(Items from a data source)
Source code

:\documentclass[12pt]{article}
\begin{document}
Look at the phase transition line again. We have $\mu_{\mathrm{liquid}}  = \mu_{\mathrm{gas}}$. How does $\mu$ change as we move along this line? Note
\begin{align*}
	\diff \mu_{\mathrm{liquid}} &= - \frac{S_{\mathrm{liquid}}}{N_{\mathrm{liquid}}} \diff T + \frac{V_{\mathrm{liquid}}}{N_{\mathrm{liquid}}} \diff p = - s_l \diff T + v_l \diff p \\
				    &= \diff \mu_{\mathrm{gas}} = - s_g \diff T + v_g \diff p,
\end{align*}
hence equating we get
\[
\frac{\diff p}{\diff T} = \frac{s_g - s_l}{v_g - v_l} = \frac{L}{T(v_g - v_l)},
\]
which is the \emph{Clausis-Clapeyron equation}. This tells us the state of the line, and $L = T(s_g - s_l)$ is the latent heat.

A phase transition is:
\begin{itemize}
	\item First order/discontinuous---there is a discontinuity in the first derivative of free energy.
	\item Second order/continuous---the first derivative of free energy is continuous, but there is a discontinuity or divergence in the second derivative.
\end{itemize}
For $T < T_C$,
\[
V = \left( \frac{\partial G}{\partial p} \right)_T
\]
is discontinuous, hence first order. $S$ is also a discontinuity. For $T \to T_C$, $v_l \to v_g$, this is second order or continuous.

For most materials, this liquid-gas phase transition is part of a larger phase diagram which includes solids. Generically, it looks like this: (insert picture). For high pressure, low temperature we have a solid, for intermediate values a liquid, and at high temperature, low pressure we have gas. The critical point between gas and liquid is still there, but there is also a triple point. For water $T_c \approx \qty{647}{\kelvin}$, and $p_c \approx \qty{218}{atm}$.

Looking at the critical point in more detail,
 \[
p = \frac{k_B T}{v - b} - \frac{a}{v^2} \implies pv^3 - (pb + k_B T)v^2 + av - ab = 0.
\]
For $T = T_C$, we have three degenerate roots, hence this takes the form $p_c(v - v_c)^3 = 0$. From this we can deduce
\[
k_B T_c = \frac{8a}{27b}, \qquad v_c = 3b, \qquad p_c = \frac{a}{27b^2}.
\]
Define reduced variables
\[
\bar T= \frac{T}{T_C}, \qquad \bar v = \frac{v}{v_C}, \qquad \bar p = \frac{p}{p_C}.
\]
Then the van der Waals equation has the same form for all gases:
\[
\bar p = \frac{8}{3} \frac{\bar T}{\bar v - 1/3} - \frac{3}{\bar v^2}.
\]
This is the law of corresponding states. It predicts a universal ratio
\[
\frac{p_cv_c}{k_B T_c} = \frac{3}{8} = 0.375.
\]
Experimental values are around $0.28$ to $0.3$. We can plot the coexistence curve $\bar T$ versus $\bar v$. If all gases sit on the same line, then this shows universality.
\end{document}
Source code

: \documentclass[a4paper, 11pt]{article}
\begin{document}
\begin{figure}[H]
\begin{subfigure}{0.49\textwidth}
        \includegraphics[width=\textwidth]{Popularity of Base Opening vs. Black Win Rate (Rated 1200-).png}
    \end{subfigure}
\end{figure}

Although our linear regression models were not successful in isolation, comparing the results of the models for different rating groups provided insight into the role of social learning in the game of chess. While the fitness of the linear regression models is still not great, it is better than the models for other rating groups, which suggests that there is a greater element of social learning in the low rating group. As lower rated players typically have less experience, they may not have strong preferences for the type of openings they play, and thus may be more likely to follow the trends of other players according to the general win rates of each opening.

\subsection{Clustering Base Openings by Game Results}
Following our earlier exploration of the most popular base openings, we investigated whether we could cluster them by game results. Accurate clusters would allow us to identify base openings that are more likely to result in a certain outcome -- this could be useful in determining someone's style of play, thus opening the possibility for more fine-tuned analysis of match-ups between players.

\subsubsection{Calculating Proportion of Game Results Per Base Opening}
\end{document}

--

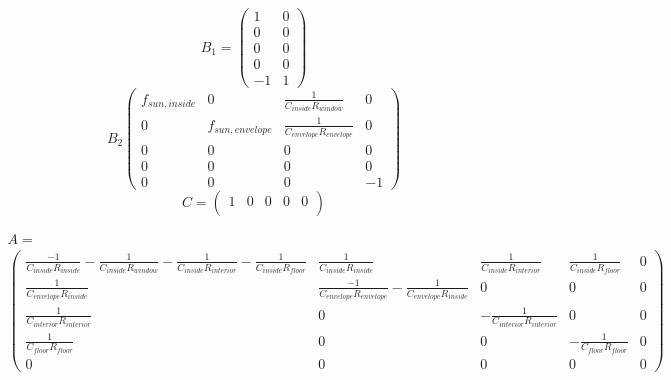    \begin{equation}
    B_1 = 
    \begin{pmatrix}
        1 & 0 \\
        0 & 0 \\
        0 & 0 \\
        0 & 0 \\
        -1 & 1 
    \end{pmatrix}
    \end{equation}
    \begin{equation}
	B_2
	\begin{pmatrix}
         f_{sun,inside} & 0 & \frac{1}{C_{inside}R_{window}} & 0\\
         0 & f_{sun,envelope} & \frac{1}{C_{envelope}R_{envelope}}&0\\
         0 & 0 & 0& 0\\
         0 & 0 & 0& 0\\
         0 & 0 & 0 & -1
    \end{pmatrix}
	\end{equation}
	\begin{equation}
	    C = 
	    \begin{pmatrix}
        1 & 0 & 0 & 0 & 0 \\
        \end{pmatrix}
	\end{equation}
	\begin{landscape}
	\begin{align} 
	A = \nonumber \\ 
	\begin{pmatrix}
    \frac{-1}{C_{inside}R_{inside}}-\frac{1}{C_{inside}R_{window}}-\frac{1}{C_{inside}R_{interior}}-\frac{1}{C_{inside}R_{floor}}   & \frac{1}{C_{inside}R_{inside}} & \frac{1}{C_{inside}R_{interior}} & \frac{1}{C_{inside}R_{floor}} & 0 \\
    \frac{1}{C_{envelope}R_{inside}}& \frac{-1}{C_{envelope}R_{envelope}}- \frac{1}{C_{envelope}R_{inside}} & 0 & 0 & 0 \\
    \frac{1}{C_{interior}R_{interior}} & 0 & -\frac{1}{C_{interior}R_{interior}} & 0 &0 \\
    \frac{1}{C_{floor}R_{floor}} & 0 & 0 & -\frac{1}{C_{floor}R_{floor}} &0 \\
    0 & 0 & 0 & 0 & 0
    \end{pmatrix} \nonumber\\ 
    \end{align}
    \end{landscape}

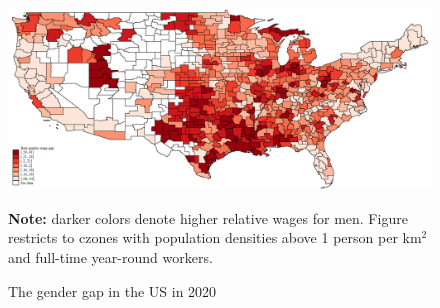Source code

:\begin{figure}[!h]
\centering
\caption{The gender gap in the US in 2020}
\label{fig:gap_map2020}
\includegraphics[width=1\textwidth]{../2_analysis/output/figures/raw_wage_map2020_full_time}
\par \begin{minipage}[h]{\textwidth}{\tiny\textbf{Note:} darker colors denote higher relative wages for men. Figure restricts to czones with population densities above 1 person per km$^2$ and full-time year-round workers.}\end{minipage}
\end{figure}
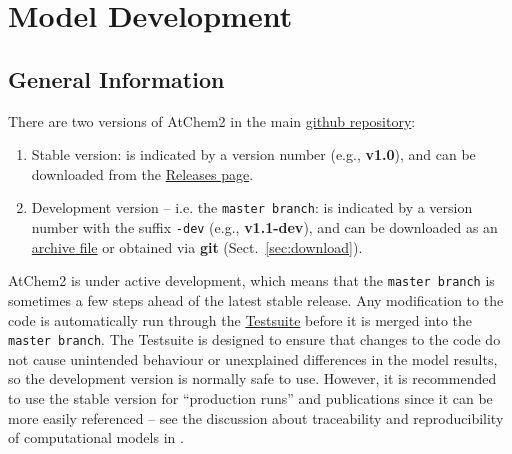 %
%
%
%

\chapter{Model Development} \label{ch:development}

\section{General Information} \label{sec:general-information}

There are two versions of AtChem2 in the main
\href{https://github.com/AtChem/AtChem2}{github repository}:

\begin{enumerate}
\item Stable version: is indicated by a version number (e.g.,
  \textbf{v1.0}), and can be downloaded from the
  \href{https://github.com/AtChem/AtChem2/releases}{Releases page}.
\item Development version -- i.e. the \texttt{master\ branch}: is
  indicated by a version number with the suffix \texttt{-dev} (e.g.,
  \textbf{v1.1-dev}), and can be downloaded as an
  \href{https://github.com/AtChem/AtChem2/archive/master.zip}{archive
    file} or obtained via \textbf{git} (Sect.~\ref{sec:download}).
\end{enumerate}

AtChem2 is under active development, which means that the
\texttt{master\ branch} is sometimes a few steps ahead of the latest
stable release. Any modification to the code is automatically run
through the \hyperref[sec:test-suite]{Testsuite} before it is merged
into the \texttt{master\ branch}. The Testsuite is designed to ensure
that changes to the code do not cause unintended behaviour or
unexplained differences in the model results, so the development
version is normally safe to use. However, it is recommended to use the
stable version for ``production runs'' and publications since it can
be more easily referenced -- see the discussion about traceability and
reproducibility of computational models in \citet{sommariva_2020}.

▶ _Exercise brief_
Wherever the string "align" appears in the data above, copy the line it sits in.

▶ _Result_
\begin{align*}
\end{align*}
	\begin{align} 
    \end{align}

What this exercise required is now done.